During the first quarter of 2009, Canada’s economy narrowed by an annual rate of 5.4% due to declines in retail, manufacturing, and energy output. Retail slid by 0.6%, manufacturing by 1% and mining excluding oil and gas extraction by 3.5%. Canada definitely has a lot of work to do before it can say that the worst is really over…

But wait… there’s more! Canada’s trade deficit swelled to a record of C$1.42 billion in May. This was mainly caused by a 6.9% drop in exports, with weak global demand and the rising CAD as culprits of the drop. According to the government’s export financing agency, the country’s exports will decline by a whopping 21% by the end of the year. Another thorn in Canada’s economy is its consumer price levels, which turned slid down by 0.3% from the year earlier.

On a sunnier note, Carney noted that sharper improvements in the housing industry will be a primary driver in economic growth. Construction activity has been on a rampage as building permits surged by 14.8% in May after falling by 4.5% in April. Housing starts sprung to 141,000 in June, signaling that the housing sector, at least, is already on a rebound.

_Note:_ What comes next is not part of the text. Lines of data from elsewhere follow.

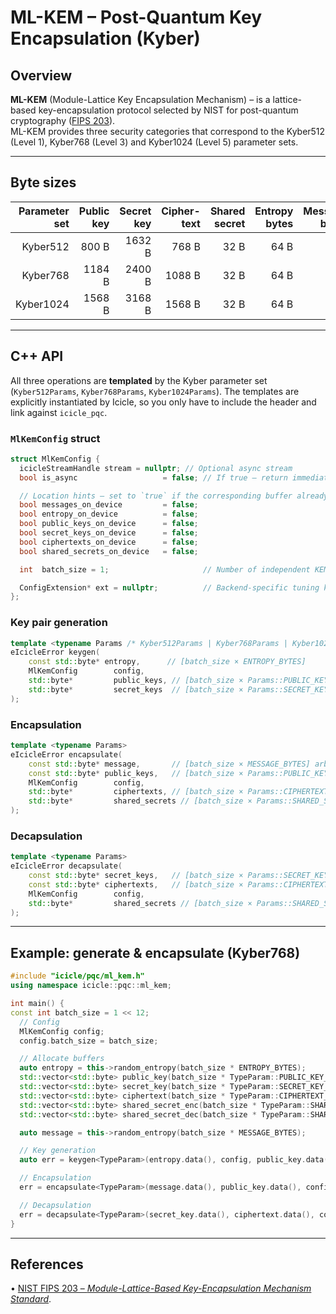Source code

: # ML-KEM – Post-Quantum Key Encapsulation (Kyber)

## Overview

**ML-KEM** (Module-Lattice Key Encapsulation Mechanism) – is a lattice-based key-encapsulation protocol selected by NIST for post-quantum cryptography ([FIPS 203](https://csrc.nist.gov/pubs/fips/203/final)).  
ML-KEM provides three security categories that correspond to the Kyber512 (Level 1), Kyber768 (Level 3) and Kyber1024 (Level 5) parameter sets.

---

## Byte sizes

| Parameter set | Public key | Secret key | Cipher-text | Shared secret | Entropy bytes | Message bytes | Security category |
|--------------:|-----------:|-----------:|------------:|--------------:|--------------:|--------------:|-------------------|
| Kyber512      | 800 B      | 1632 B     | 768 B       | 32 B          | 64 B          | 32 B          | **Level 1** |
| Kyber768      | 1184 B     | 2400 B     | 1088 B      | 32 B          | 64 B          | 32 B          | **Level 3** |
| Kyber1024     | 1568 B     | 3168 B     | 1568 B      | 32 B          | 64 B          | 32 B          | **Level 5** |

---

## C++ API

All three operations are **templated** by the Kyber parameter set (`Kyber512Params`, `Kyber768Params`, `Kyber1024Params`).  The templates are explicitly instantiated by Icicle, so you only have to include the header and link against `icicle_pqc`.

### `MlKemConfig` struct

```cpp
struct MlKemConfig {
  icicleStreamHandle stream = nullptr; // Optional async stream
  bool is_async                   = false; // If true – return immediately and synchronize later

  // Location hints – set to `true` if the corresponding buffer already resides on the device
  bool messages_on_device         = false;
  bool entropy_on_device          = false;
  bool public_keys_on_device      = false;
  bool secret_keys_on_device      = false;
  bool ciphertexts_on_device      = false;
  bool shared_secrets_on_device   = false;

  int  batch_size = 1;                     // Number of independent KEMs processed in parallel

  ConfigExtension* ext = nullptr;          // Backend-specific tuning knobs (optional)
};
```

### Key pair generation

```cpp
template <typename Params /* Kyber512Params | Kyber768Params | Kyber1024Params */>
eIcicleError keygen(
    const std::byte* entropy,      // [batch_size × ENTROPY_BYTES]
    MlKemConfig        config,
    std::byte*         public_keys, // [batch_size × Params::PUBLIC_KEY_BYTES]
    std::byte*         secret_keys  // [batch_size × Params::SECRET_KEY_BYTES]
);
```

### Encapsulation

```cpp
template <typename Params>
eIcicleError encapsulate(
    const std::byte* message,       // [batch_size × MESSAGE_BYTES] arbitrary plaintext
    const std::byte* public_keys,   // [batch_size × Params::PUBLIC_KEY_BYTES]
    MlKemConfig        config,
    std::byte*         ciphertexts, // [batch_size × Params::CIPHERTEXT_BYTES]
    std::byte*         shared_secrets // [batch_size × Params::SHARED_SECRET_BYTES]
);
```

### Decapsulation

```cpp
template <typename Params>
eIcicleError decapsulate(
    const std::byte* secret_keys,   // [batch_size × Params::SECRET_KEY_BYTES]
    const std::byte* ciphertexts,   // [batch_size × Params::CIPHERTEXT_BYTES]
    MlKemConfig        config,
    std::byte*         shared_secrets // [batch_size × Params::SHARED_SECRET_BYTES]
);
```

---

## Example: generate & encapsulate (Kyber768)

```cpp
#include "icicle/pqc/ml_kem.h"
using namespace icicle::pqc::ml_kem;

int main() {
const int batch_size = 1 << 12;
  // Config
  MlKemConfig config;
  config.batch_size = batch_size;

  // Allocate buffers
  auto entropy = this->random_entropy(batch_size * ENTROPY_BYTES);
  std::vector<std::byte> public_key(batch_size * TypeParam::PUBLIC_KEY_BYTES);
  std::vector<std::byte> secret_key(batch_size * TypeParam::SECRET_KEY_BYTES);
  std::vector<std::byte> ciphertext(batch_size * TypeParam::CIPHERTEXT_BYTES);
  std::vector<std::byte> shared_secret_enc(batch_size * TypeParam::SHARED_SECRET_BYTES);
  std::vector<std::byte> shared_secret_dec(batch_size * TypeParam::SHARED_SECRET_BYTES);

  auto message = this->random_entropy(batch_size * MESSAGE_BYTES);

  // Key generation
  auto err = keygen<TypeParam>(entropy.data(), config, public_key.data(), secret_key.data());

  // Encapsulation
  err = encapsulate<TypeParam>(message.data(), public_key.data(), config, ciphertext.data(), shared_secret_enc.data());

  // Decapsulation
  err = decapsulate<TypeParam>(secret_key.data(), ciphertext.data(), config, shared_secret_dec.data());
}
```

---

## References  

• [NIST FIPS 203 – *Module-Lattice-Based Key-Encapsulation Mechanism Standard*](https://csrc.nist.gov/pubs/fips/203/final).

Another bright spot in the Canadian economy is that the number of job losses tamed in June. Only about 7,400 people lost their jobs as compared to the previous month when about 41,800 employees were fired. Even such a slight improvement in the labor market could raise hopes for better consumer spending. Consumers who believe that the worst is already over are more willing to spend and to take advantage of record-low borrowing costs.

In its rate statement, the BOC said that the reason it kept interest rates unchanged at 0.25% (other than the fact that it really can’t go lower) was that it was seeing some signs of improved economic activity in many sectors of the country. It also repeated that it had no intention of increasing its interest rates until well into 2010.

It seems that very accommodative financial and monetary policies, increased commodity prices, and improved consumer confidence is spurring economic activity. Canada’s report on retail sales for May released last Wednesday showed a 1.2% rise, much better than the 0.5% increase people were initially expecting.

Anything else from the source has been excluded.